Police: Daycare group left girl in hot van at Capitol
JEFFERSON CITY - Missouri Capitol Police responded to a report Wednesday morning of a child left alone in a hot van outside the Capitol.
Police spokesperson Mike O'Connell said a passerby heard the sound of crying and noticed a child left in an unlocked van. He said the pedestrian alerted police around 10:25 a.m., and the child was removed from the car by time officers arrived.
"The person did everything exactly right," Capitol Police Chief Todd Hurt said. "They saw something unusual, they called the police and took action.
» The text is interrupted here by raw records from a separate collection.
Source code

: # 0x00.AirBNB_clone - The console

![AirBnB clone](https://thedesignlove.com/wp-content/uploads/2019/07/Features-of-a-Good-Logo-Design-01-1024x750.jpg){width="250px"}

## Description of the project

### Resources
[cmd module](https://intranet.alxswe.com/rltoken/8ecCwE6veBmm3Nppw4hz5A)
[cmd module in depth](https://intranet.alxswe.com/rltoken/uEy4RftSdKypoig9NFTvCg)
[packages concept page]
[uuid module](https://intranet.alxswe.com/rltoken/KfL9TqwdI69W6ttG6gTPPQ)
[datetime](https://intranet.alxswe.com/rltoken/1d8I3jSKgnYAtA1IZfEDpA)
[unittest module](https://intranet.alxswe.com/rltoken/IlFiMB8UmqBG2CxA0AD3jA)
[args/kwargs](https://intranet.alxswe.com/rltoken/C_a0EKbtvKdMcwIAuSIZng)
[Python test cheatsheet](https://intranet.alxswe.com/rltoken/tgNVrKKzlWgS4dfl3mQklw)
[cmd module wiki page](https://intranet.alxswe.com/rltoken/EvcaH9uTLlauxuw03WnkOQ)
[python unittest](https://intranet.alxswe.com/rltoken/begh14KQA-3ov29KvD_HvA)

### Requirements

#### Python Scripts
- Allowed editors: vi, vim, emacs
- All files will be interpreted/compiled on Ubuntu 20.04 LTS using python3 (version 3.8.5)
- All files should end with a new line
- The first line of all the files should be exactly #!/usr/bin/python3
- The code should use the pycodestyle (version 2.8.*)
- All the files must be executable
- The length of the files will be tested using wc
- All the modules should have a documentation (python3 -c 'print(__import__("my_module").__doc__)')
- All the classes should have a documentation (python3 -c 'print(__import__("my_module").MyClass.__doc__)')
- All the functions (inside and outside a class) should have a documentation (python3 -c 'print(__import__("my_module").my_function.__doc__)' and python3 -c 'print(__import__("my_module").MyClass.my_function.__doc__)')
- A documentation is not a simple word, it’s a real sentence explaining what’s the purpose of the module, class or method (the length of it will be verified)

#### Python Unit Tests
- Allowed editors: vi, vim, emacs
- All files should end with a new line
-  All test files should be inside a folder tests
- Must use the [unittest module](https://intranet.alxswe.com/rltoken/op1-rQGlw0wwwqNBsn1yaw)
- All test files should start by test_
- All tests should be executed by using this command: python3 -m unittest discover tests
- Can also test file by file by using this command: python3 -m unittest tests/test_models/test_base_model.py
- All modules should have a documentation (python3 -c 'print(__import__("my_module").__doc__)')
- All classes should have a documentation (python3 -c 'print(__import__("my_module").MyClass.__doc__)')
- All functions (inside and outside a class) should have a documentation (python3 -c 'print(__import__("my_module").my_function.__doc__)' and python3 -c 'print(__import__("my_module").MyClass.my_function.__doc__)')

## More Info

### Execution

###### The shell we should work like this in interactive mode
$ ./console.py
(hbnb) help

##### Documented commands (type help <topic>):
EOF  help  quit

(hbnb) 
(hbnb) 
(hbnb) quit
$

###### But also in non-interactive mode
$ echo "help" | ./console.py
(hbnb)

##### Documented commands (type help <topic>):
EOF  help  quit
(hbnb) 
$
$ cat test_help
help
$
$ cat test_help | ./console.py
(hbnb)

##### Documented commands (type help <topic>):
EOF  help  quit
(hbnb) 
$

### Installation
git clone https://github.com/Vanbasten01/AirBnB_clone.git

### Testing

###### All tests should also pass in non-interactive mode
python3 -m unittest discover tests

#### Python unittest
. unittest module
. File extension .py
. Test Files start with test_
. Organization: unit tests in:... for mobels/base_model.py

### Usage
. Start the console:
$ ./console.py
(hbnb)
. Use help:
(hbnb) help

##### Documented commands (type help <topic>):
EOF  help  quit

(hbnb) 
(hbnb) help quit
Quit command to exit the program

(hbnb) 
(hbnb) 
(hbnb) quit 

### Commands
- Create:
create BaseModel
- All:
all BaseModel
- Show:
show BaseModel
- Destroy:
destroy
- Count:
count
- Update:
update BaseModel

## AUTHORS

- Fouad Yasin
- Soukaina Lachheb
It's good that this van was unlocked, she was able to get the child out while she was calling police."
Hurt said the child, a 3-year-old girl, was taken to a local hospital and released after treatment.
After further investigation, police determined that a daycare called "God's Little Tikes", run by the Fountain of Life Church in Jefferson City, mistakenly left the girl in the car.
Marcus Sage, the church's pastor, said employees were devastated to learn what happened this morning but are glad the little girl is okay.
"We were very saddened by it, and definitely care about kids, that's why we do what we do," Sage said. "The last thing we'd want is for a kid to get hurt."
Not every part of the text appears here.